__Prompt__
Omit the images, then print each record below exactly as it reads.

(Pictures paired with source code)
┏━━

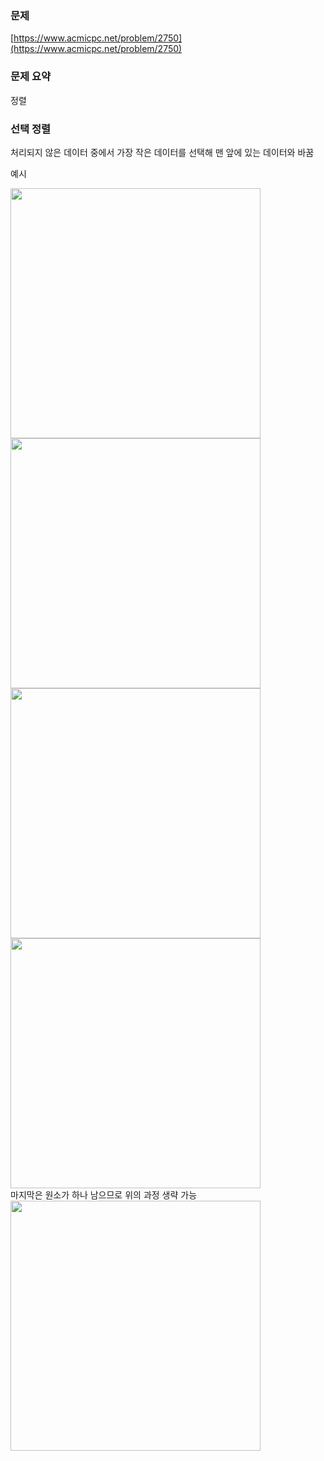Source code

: ### 문제

[https://www.acmicpc.net/problem/2750](https://www.acmicpc.net/problem/2750)

### 문제 요약

정렬

### 선택 정렬

처리되지 않은 데이터 중에서 가장 작은 데이터를 선택해 맨 앞에 있는 데이터와 바꿈

예시

<img src="https://postfiles.pstatic.net/MjAyMzA1MTlfMTEy/MDAxNjg0NTAwNjEwOTcy.GQcePh5f9GRp8_GEtAnEV4Oy86_QtKckgxeXqpP60x4g.veaqMBQ9-F1mKJFAAvwOCShvR333q-BwkVhjfi-j71Mg.PNG.loveanna1207/image.png?type=w773" width="400">

<br>

<img src="https://postfiles.pstatic.net/MjAyMzA1MTlfNzYg/MDAxNjg0NTAwNjE4MzM2.OezeRv8rViobgkJMVajs2R5cra5c9WHuzW0OnuIUjTEg.lb7My2iNfgtHAqiA52jTLCAz0nOH9-DG7RXWBPObGmog.PNG.loveanna1207/image.png?type=w773" width="400">

<br>

<img src="https://postfiles.pstatic.net/MjAyMzA1MTlfODgg/MDAxNjg0NTAwNjI4NjU2.jiOorbMnhZrXcetVvbkBEqHZax3MQGcjNkW-th6D1EIg.96BogEsZUJQ7F9M13NSTK8JipuMcfQGEaX3zJtopcTUg.PNG.loveanna1207/image.png?type=w773" width="400">

<br>

<img src="https://postfiles.pstatic.net/MjAyMzA1MTlfMTc1/MDAxNjg0NTAwNjM2NTcw.sTCK8vx4-Nwyrpt05ElUDNqN7HGLCJXhjFZbaMJmATEg.sSJ1rTGNshTU8v3KFLuJ_qmMTeRq_cWmIIAP4Kp-KYgg.PNG.loveanna1207/image.png?type=w773" width="400">

<br>
마지막은 원소가 하나 남으므로 위의 과정 생략 가능
<img src="https://postfiles.pstatic.net/MjAyMzA1MTlfODkg/MDAxNjg0NTAwNjQzNTc2.JmmU0o-r74C26VYrVtuUOc_g10-7t_MZDlbPTOUzGKIg.TNnePMJaxlJtx7APnNV74ElkrmwSnbDzkQppHbE7QLYg.PNG.loveanna1207/image.png?type=w773" width="400">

┗━━

__Response box__
Source code

: ### 문제

[https://www.acmicpc.net/problem/2750](https://www.acmicpc.net/problem/2750)

### 문제 요약

정렬

### 선택 정렬

처리되지 않은 데이터 중에서 가장 작은 데이터를 선택해 맨 앞에 있는 데이터와 바꿈

예시

<img src="https://postfiles.pstatic.net/MjAyMzA1MTlfMTEy/MDAxNjg0NTAwNjEwOTcy.GQcePh5f9GRp8_GEtAnEV4Oy86_QtKckgxeXqpP60x4g.veaqMBQ9-F1mKJFAAvwOCShvR333q-BwkVhjfi-j71Mg.PNG.loveanna1207/image.png?type=w773" width="400">

<br>

<img src="https://postfiles.pstatic.net/MjAyMzA1MTlfNzYg/MDAxNjg0NTAwNjE4MzM2.OezeRv8rViobgkJMVajs2R5cra5c9WHuzW0OnuIUjTEg.lb7My2iNfgtHAqiA52jTLCAz0nOH9-DG7RXWBPObGmog.PNG.loveanna1207/image.png?type=w773" width="400">

<br>

<img src="https://postfiles.pstatic.net/MjAyMzA1MTlfODgg/MDAxNjg0NTAwNjI4NjU2.jiOorbMnhZrXcetVvbkBEqHZax3MQGcjNkW-th6D1EIg.96BogEsZUJQ7F9M13NSTK8JipuMcfQGEaX3zJtopcTUg.PNG.loveanna1207/image.png?type=w773" width="400">

<br>

<img src="https://postfiles.pstatic.net/MjAyMzA1MTlfMTc1/MDAxNjg0NTAwNjM2NTcw.sTCK8vx4-Nwyrpt05ElUDNqN7HGLCJXhjFZbaMJmATEg.sSJ1rTGNshTU8v3KFLuJ_qmMTeRq_cWmIIAP4Kp-KYgg.PNG.loveanna1207/image.png?type=w773" width="400">

<br>
마지막은 원소가 하나 남으므로 위의 과정 생략 가능
<img src="https://postfiles.pstatic.net/MjAyMzA1MTlfODkg/MDAxNjg0NTAwNjQzNTc2.JmmU0o-r74C26VYrVtuUOc_g10-7t_MZDlbPTOUzGKIg.TNnePMJaxlJtx7APnNV74ElkrmwSnbDzkQppHbE7QLYg.PNG.loveanna1207/image.png?type=w773" width="400">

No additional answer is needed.